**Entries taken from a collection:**
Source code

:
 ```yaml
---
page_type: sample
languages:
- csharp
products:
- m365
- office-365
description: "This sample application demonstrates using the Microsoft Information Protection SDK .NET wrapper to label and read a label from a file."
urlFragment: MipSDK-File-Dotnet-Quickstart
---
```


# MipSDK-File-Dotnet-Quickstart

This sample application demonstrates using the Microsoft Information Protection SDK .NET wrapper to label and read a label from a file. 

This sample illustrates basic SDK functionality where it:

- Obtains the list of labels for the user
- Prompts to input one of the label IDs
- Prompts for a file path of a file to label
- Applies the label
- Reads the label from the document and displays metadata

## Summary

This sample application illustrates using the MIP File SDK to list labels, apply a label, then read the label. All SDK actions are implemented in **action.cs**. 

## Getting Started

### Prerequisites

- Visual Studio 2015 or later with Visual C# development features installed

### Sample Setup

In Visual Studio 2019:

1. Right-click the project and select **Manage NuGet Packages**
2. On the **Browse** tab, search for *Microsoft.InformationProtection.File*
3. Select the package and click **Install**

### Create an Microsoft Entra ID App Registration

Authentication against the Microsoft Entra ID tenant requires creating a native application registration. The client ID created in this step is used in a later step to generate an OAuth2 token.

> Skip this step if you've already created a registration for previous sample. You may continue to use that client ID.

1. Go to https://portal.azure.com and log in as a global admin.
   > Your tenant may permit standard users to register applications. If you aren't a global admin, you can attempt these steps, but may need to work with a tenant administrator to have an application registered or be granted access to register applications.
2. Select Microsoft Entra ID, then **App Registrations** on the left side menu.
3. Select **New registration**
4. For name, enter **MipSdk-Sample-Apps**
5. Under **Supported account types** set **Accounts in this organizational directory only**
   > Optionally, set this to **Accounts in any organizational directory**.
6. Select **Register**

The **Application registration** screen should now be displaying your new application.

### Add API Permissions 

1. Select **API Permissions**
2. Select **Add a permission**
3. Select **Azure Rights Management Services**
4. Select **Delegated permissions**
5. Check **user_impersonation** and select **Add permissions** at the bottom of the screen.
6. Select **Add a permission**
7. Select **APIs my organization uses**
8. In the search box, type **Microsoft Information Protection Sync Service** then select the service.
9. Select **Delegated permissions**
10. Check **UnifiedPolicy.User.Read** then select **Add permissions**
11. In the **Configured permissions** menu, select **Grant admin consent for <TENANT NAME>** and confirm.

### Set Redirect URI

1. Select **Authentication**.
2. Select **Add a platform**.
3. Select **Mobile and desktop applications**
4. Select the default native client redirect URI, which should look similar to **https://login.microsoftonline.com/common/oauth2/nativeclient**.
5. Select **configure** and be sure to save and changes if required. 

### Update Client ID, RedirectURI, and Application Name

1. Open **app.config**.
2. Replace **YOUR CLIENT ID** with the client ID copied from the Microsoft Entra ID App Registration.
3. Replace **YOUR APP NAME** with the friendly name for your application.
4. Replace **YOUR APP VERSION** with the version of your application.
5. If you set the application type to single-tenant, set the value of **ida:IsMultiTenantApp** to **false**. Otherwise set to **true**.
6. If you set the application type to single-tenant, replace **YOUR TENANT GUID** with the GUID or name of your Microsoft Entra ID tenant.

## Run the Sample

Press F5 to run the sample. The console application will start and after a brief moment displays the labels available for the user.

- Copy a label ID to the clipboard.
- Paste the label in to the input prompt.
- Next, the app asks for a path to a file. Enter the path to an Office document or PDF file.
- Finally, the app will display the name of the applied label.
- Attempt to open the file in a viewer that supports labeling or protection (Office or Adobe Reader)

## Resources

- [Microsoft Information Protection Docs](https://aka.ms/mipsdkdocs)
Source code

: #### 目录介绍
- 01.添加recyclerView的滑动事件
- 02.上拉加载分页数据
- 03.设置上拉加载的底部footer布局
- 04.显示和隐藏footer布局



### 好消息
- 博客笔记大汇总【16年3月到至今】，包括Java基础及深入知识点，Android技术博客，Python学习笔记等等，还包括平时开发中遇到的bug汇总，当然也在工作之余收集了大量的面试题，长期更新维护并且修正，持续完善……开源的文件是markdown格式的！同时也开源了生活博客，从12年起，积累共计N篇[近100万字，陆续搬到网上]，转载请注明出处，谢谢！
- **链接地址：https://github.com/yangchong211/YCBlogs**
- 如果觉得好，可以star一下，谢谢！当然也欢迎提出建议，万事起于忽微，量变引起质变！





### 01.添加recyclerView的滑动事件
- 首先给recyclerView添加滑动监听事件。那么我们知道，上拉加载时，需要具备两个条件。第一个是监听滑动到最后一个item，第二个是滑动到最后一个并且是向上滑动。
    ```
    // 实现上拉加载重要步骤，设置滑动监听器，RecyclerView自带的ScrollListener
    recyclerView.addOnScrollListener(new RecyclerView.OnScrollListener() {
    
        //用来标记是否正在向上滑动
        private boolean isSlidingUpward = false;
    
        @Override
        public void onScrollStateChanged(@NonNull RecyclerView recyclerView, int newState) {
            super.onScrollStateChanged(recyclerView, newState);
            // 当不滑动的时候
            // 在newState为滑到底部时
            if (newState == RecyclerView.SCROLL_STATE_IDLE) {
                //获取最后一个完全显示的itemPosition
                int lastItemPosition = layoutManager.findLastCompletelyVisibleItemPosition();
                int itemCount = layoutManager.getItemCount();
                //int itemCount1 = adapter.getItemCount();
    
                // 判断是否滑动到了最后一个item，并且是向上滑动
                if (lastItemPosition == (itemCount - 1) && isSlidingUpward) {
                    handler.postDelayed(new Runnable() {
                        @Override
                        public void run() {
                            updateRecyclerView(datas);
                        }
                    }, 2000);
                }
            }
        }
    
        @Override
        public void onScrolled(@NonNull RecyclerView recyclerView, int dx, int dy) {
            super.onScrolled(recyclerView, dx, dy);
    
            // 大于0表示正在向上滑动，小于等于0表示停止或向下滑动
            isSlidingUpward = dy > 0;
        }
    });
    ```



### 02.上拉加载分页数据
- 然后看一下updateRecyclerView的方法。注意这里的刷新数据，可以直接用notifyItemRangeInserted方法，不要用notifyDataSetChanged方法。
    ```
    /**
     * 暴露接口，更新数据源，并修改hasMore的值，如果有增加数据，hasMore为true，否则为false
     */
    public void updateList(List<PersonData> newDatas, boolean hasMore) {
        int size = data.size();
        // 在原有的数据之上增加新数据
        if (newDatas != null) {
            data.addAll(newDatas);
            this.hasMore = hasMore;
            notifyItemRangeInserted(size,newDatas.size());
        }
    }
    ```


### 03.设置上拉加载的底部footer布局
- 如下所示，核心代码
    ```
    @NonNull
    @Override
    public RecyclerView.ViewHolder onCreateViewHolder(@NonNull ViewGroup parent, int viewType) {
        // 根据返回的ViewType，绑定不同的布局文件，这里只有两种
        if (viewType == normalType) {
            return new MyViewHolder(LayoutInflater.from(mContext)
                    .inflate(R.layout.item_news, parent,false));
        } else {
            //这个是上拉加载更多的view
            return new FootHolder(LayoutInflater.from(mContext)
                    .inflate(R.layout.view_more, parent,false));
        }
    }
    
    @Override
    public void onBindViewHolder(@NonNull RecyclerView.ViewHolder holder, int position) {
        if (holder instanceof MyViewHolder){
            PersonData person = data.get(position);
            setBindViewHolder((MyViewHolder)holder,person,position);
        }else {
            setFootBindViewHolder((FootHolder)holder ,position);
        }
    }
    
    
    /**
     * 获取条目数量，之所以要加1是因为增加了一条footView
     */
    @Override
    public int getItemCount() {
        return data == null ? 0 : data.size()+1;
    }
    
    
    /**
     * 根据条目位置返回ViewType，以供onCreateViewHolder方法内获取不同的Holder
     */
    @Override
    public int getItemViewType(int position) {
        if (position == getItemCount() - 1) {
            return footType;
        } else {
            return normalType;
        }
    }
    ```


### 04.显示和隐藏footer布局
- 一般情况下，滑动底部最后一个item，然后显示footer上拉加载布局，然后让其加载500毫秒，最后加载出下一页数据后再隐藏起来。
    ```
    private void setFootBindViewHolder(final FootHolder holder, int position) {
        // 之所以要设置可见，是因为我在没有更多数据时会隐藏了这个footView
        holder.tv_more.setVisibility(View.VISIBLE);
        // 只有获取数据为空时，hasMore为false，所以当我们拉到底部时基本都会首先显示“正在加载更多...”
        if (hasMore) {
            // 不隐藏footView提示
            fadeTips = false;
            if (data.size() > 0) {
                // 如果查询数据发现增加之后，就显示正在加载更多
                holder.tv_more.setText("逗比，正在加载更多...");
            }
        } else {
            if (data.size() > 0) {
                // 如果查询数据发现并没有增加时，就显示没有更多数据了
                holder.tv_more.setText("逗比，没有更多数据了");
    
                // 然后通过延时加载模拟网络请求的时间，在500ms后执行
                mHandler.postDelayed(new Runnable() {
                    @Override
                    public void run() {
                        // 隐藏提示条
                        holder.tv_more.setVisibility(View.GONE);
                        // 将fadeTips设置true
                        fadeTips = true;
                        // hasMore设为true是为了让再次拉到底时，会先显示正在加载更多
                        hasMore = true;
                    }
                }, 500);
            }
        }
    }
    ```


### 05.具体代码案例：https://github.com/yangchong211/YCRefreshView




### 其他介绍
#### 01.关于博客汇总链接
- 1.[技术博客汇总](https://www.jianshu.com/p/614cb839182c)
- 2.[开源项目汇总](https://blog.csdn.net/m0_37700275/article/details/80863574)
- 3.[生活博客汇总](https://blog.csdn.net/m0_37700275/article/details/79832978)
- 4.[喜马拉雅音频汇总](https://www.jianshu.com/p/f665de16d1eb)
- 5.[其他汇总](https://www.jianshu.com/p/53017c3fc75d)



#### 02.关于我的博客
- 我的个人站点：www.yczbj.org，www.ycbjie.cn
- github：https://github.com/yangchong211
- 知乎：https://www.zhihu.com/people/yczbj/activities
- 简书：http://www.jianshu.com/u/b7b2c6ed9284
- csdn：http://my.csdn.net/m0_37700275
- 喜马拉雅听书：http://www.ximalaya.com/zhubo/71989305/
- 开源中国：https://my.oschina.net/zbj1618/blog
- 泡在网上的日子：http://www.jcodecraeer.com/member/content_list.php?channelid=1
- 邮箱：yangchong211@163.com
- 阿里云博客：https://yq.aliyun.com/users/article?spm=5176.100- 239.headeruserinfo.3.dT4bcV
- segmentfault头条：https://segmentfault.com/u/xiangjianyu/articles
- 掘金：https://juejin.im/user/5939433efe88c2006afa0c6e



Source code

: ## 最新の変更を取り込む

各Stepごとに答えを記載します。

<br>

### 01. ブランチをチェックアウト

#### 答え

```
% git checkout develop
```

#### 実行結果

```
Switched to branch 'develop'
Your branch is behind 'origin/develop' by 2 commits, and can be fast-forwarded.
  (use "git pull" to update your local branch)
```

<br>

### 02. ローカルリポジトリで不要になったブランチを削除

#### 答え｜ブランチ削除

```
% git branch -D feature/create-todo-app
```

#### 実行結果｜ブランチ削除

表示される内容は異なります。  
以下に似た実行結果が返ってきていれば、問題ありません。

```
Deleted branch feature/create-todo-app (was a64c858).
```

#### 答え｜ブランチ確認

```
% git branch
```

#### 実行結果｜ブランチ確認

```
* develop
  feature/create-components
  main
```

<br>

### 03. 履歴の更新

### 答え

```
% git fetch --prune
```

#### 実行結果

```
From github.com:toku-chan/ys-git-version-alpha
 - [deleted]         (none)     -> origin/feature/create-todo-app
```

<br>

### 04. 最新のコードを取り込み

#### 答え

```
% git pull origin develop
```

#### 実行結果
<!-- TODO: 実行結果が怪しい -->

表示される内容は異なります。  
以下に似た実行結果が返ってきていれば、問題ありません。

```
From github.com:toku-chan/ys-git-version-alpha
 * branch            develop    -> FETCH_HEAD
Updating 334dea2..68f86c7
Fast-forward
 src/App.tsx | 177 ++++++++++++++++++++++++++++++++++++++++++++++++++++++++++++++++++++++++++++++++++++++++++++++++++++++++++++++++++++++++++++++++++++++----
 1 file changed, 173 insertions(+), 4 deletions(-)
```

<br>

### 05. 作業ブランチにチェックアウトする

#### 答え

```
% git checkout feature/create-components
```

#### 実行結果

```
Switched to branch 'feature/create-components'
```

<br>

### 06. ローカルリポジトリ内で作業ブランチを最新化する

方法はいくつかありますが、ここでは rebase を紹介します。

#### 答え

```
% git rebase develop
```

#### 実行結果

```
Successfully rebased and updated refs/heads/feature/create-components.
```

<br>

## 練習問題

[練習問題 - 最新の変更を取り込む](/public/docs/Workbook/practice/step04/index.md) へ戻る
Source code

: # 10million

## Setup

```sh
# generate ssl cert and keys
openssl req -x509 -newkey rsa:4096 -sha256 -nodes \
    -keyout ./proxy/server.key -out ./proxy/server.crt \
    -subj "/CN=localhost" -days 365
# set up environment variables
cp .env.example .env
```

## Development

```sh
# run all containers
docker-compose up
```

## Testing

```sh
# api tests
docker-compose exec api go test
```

**WORK ITEM:** Exactly the lines above from the one with "1. Go to https://portal.azure.com" to the one with "4. For name, enter **MipSdk-Sample-Apps**", both included, are to be quoted; leave the rest out.

**TASK OUTPUT:**
1. Go to https://portal.azure.com and log in as a global admin.
   > Your tenant may permit standard users to register applications. If you aren't a global admin, you can attempt these steps, but may need to work with a tenant administrator to have an application registered or be granted access to register applications.
2. Select Microsoft Entra ID, then **App Registrations** on the left side menu.
3. Select **New registration**
4. For name, enter **MipSdk-Sample-Apps**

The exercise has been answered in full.